Why most coaching doesn’t work and what to do about it.

Coaching not just a nice chat!

Humans are walking contradictions.

  • We want to be free but cling to rules.

    We want to grow but resist discomfort.

  • We want to be seen but fear exposure.

The paradox of coaching

We live in the paradox of transformation: wanting change yet resisting it.

Paradox is everywhere in coaching. People hire us to change their lives and then resist every moment of change. They say “I want transformation” but mean “I want someone else to make this easier.”

This is not weakness. It is human. But naming it matters, because without naming it, you stay in the loop.

 

Reflection: Where are you asking for change while secretly hoping nothing shifts?

 

The data we don’t want to admit

This isn’t just a feeling. Human behaviour is measured, and the numbers are brutal.


  • Online learning: Massive Open Online Courses (MOOCs) attract millions of people each year. Completion rates average only 7 to 15 percent, with some as low as 3 percent. Most learners quit in the first or second week.

  • Training transfer: Studies show that only 10 to 20 percent of professional training is ever applied in the workplace. The rest is forgotten, ignored, or actively resisted.

  • Coaching ROI: The International Coaching Federation reports around 70 percent of clients improve their performance, communication, or relationships through coaching. That sounds impressive until you realise 30 percent don’t, even after paying for it. The difference? Application.

  • Knowing is not enough. Most people know exactly what to do. They just don’t.

 

Reflection: What have you already “learned” that you’ve never acted on?

 

Neuroscience: Your brain is designed for efficiency, not truth. It repeats what you rehearse. If you keep practising avoidance, you get better at avoiding. If you practise action, the brain rewires toward momentum.

 

Why humans resist

This is where respectful candour matters. Let’s call it what it is. People are often crap at owning their own stuff. Not because they’re weak, but because fear runs deep.

Fear

Fear of failure. Fear of judgment. Fear of exposure. Fear that if we drop the mask, the world will see what we’ve been hiding.

Comfort in pain

Sometimes it feels safer to stay in discomfort you know than risk discomfort you don’t. Familiar pain beats unknown possibility.

Groupthink

Workplaces, industries, and cultures reward sameness. It’s easier to conform than to challenge the system. So you keep quiet, even when you know things must change.

Analysis paralysis

You already know ten things you could do differently. So you do none of them. Knowledge overload becomes inertia.

Algorithmic brains

Your brain is not a neutral space. It functions like an algorithm. It learns from repetition. Keep feeding it excuses, it will optimise for excuses. Keep feeding it avoidance, it will serve you more avoidance.

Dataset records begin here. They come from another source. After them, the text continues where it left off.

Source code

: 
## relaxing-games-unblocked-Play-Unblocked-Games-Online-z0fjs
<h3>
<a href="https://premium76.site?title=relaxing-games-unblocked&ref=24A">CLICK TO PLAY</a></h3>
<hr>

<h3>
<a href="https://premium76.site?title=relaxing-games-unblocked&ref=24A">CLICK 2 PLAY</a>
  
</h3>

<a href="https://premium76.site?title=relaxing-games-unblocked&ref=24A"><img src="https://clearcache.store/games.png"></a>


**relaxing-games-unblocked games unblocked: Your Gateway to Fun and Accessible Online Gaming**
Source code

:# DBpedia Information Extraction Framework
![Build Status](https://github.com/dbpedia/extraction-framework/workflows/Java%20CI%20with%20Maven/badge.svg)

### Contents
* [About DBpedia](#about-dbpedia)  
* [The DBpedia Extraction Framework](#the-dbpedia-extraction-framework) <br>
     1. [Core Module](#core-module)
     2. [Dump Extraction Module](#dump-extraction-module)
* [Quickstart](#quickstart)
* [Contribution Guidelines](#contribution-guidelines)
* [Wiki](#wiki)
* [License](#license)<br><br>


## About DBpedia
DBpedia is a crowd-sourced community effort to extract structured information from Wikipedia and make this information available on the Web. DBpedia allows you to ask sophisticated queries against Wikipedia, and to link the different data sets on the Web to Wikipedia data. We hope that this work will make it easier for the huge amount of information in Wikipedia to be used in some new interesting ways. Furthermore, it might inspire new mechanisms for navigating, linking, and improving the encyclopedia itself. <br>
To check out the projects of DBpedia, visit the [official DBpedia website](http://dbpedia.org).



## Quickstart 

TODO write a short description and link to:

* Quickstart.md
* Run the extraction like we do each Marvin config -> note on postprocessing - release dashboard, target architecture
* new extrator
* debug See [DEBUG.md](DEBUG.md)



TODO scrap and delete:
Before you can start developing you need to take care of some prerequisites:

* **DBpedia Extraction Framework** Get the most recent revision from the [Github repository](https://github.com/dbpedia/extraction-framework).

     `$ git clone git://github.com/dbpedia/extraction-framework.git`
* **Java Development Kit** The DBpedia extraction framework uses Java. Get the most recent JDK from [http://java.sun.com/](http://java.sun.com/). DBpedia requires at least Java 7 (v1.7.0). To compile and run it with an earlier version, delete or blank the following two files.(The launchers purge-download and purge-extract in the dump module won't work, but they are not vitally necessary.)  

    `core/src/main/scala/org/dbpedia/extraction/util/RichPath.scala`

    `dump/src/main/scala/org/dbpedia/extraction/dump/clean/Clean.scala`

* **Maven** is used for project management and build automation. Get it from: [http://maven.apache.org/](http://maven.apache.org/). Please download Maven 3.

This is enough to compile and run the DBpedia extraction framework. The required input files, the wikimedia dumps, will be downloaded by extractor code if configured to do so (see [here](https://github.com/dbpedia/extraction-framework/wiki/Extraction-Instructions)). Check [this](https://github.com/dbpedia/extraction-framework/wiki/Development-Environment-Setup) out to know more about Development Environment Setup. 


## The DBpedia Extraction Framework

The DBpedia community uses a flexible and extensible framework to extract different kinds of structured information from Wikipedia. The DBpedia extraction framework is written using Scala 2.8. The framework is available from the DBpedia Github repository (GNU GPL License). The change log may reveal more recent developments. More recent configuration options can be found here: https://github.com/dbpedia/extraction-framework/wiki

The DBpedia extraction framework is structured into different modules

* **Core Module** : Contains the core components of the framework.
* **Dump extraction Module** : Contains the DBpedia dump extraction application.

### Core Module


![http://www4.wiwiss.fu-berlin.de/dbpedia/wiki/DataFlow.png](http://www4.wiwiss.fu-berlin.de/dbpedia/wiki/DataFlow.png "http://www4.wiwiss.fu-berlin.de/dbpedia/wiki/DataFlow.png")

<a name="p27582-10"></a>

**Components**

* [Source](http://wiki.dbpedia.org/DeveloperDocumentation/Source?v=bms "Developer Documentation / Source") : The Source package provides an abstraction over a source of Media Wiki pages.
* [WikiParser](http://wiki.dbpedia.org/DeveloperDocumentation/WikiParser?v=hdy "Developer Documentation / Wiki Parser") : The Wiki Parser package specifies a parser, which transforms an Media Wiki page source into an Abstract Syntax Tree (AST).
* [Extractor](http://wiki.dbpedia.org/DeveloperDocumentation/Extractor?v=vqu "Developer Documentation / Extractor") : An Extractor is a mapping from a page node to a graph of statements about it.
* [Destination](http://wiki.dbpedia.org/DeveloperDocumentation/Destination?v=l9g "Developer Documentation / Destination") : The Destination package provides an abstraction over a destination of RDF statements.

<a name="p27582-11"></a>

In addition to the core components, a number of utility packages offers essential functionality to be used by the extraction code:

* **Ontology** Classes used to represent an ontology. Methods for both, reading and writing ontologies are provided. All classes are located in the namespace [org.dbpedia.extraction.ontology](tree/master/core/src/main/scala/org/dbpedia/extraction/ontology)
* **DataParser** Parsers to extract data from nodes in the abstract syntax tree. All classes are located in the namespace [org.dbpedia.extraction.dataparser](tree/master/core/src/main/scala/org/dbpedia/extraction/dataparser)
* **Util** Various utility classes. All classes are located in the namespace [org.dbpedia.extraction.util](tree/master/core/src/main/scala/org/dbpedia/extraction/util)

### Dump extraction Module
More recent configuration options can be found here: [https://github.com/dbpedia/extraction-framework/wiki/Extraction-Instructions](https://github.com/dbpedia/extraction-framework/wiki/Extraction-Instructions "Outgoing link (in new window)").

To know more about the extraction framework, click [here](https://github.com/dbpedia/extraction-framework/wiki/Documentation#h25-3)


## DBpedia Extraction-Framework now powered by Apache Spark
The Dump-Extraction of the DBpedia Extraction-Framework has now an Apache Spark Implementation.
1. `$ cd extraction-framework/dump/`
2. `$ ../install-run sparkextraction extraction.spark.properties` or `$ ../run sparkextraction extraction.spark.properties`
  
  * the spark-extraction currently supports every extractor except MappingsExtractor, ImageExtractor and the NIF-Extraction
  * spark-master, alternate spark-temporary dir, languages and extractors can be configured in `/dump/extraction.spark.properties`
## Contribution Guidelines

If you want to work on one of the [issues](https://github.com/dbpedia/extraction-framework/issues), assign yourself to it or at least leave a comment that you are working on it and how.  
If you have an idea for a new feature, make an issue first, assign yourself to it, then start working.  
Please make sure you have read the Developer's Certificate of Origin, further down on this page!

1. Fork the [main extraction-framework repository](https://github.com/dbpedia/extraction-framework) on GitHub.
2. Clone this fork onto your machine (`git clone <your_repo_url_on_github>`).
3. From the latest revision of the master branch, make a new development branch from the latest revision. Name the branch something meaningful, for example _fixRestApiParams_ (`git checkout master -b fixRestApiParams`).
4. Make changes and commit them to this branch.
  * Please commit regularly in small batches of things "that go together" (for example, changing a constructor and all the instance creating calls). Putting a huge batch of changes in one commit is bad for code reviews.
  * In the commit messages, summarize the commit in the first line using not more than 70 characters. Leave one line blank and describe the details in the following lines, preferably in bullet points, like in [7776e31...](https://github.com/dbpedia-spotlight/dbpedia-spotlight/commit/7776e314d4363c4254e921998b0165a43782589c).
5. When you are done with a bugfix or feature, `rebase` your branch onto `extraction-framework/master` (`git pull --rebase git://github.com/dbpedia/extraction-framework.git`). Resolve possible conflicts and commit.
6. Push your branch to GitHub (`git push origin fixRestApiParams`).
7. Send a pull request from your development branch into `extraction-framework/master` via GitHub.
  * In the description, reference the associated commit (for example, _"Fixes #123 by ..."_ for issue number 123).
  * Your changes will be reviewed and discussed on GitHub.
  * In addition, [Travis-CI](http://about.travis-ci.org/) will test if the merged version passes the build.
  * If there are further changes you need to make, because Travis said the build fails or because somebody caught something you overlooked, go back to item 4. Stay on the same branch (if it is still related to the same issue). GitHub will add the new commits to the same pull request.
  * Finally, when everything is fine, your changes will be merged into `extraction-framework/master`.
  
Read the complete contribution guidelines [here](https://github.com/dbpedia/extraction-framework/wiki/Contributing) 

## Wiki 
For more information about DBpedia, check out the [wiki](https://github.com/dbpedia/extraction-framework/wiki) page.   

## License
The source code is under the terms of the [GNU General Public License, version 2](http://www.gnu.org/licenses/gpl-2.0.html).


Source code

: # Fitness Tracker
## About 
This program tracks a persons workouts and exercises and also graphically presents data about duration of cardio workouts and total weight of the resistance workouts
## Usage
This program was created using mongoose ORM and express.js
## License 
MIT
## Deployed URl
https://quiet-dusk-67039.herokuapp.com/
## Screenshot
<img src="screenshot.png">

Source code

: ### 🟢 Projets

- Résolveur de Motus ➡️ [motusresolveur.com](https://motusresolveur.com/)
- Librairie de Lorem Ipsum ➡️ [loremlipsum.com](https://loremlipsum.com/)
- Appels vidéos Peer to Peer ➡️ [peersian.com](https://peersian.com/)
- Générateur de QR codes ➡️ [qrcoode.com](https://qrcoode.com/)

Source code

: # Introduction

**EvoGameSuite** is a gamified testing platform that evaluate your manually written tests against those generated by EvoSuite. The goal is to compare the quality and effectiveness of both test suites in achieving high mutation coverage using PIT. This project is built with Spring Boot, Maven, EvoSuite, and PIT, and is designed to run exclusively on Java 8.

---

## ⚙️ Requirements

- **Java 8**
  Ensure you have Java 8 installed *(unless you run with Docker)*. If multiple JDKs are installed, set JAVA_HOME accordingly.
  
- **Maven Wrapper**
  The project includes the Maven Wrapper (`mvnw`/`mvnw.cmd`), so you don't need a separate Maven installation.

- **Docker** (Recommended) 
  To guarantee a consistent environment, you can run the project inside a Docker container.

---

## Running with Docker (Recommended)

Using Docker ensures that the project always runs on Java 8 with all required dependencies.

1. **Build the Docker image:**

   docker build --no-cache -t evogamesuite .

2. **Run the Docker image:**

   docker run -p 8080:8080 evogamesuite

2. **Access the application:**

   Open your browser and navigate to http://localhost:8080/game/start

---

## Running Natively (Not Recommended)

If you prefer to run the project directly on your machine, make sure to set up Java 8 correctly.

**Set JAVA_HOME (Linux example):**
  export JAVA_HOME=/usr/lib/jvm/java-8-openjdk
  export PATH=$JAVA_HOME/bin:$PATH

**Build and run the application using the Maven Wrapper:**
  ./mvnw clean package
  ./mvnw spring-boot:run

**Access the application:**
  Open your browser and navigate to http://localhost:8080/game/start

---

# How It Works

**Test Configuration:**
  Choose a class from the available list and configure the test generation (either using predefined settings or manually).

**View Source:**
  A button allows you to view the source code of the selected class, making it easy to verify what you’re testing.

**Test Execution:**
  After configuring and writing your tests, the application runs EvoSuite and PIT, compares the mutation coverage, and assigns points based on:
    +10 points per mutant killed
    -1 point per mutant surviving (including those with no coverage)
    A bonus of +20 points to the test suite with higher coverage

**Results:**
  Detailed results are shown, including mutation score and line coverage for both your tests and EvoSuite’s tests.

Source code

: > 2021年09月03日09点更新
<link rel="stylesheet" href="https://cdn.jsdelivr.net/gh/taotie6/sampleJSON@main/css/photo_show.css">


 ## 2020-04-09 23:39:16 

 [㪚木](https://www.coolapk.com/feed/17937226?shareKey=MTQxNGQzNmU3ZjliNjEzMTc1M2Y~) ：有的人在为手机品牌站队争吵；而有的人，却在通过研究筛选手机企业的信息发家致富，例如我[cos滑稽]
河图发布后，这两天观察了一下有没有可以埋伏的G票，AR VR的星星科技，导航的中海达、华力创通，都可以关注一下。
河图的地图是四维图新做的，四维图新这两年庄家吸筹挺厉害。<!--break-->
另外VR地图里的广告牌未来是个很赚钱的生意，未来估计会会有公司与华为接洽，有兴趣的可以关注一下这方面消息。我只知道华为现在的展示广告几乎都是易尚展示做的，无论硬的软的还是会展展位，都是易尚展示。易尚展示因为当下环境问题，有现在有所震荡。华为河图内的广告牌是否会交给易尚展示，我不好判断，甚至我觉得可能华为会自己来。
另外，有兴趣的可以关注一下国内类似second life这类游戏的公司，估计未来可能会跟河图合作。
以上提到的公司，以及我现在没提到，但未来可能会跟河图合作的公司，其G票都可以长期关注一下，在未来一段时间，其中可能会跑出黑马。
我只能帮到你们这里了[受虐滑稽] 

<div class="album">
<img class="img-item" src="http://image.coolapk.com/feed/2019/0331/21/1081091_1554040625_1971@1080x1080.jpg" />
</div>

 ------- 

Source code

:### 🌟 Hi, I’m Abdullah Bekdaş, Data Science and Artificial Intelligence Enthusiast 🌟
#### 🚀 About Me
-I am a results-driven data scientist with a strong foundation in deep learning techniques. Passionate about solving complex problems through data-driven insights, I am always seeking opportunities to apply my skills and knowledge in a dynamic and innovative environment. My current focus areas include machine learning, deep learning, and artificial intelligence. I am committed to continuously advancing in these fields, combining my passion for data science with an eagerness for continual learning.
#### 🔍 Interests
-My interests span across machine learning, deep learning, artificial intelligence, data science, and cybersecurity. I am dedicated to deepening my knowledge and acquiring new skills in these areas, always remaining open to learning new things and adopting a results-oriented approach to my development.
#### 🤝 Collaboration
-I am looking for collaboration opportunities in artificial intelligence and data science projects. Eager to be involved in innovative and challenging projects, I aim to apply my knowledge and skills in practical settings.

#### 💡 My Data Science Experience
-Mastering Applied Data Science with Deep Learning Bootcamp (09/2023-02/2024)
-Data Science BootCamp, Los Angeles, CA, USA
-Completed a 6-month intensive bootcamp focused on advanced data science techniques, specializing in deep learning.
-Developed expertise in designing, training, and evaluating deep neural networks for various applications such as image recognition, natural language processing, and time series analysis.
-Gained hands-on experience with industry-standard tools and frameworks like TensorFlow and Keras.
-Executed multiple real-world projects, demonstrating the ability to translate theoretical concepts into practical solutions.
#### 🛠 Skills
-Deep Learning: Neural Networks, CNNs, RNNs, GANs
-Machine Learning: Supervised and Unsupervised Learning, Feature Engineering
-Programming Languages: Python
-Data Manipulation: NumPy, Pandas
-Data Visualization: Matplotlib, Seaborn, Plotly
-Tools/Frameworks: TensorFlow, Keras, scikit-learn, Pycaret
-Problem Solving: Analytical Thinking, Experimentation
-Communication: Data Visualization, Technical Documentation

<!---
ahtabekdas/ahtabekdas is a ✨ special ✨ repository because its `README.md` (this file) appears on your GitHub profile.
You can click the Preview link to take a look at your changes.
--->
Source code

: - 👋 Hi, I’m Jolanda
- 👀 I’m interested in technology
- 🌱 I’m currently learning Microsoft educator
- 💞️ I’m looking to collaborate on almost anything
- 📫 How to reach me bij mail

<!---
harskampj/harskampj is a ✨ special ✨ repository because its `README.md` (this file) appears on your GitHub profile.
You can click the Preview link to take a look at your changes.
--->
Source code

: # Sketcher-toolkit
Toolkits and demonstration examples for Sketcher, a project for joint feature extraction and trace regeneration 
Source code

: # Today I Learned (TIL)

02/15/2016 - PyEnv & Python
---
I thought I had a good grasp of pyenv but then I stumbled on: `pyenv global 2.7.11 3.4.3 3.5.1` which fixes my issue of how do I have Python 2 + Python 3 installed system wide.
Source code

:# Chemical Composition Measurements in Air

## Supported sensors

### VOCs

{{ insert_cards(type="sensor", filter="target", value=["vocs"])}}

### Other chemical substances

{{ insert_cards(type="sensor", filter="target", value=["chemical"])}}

This is why people sabotage the very changes they say they want. You want a new map. But you keep rehearsing the old one.

And that algorithm in your head. Just like ChatGPT spits back patterns based on what you type in, your brain spits back behaviours based on what you repeat. Keep repeating avoidance, you’ll get better at avoiding. (read more here about your human Ai)

 

Reflection: What patterns are you rehearsing that you’ve mistaken for personality?

 

Our stories of resistance

Debbie
At 25, I became a widow. My husband died by suicide. I had a three-year-old, an eight-month-old, and a life that felt shattered. On the outside, I looked like I was holding it together. I worked high-profile jobs. I showed up for my children. I performed strength.

Inside, I resisted everything.
I resisted love.
I resisted vulnerability.
I resisted letting anyone close enough to hurt me again.

Coaching myself through that was not a linear journey. It was messy. There were relapses, mistakes, and mornings when the weight felt unbearable. But every time I leaned into the work instead of hiding from it, I found a sliver of change. That is the paradox. I wanted connection, yet I avoided being seen.

Dave (written by Dave!)
I have spent decades in leadership, strategy, and growth. Seeing the bigger picture comes naturally to me. But conflict? That is where I freeze. Silence felt safer than saying what needed to be said. I thought strategy could protect me from discomfort. It didn’t.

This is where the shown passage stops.